- Source data
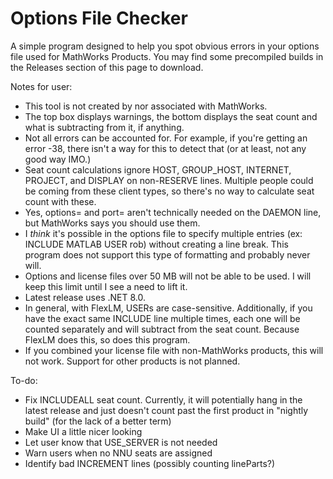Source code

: # Options File Checker
A simple program designed to help you spot obvious errors in your options file used for MathWorks Products. You may find some precompiled builds in the Releases section of this page to download.

Notes for user:
- This tool is not created by nor associated with MathWorks.
- The top box displays warnings, the bottom displays the seat count and what is subtracting from it, if anything.
- Not all errors can be accounted for. For example, if you're getting an error -38, there isn't a way for this to detect that (or at least, not any good way IMO.)
- Seat count calculations ignore HOST, GROUP_HOST, INTERNET, PROJECT, and DISPLAY on non-RESERVE lines. Multiple people could be coming from these client types, so there's no way to calculate seat count with these.
- Yes, options= and port= aren't technically needed on the DAEMON line, but MathWorks says you should use them.
- I _think_ it's possible in the options file to specify multiple entries (ex: INCLUDE MATLAB USER rob) without creating a line break. This program does not support this type of formatting and probably never will.
- Options and license files over 50 MB will not be able to be used. I will keep this limit until I see a need to lift it.
- Latest release uses .NET 8.0.
- In general, with FlexLM, USERs are case-sensitive. Additionally, if you have the exact same INCLUDE line multiple times, each one will be counted separately and will subtract from the seat count. Because FlexLM does this, so does this program.
- If you combined your license file with non-MathWorks products, this will not work. Support for other products is not planned.

To-do:
- Fix INCLUDEALL seat count. Currently, it will potentially hang in the latest release and just doesn't count past the first product in "nightly build" (for the lack of a better term)
- Make UI a little nicer looking
- Let user know that USE_SERVER is not needed
- Warn users when no NNU seats are assigned
- Identify bad INCREMENT lines (possibly counting lineParts?)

- What this task involves
If a line of the material contains the word "that", pick it out and copy it.

- Solution to this task
- Not all errors can be accounted for. For example, if you're getting an error -38, there isn't a way for this to detect that (or at least, not any good way IMO.)
- Let user know that USE_SERVER is not needed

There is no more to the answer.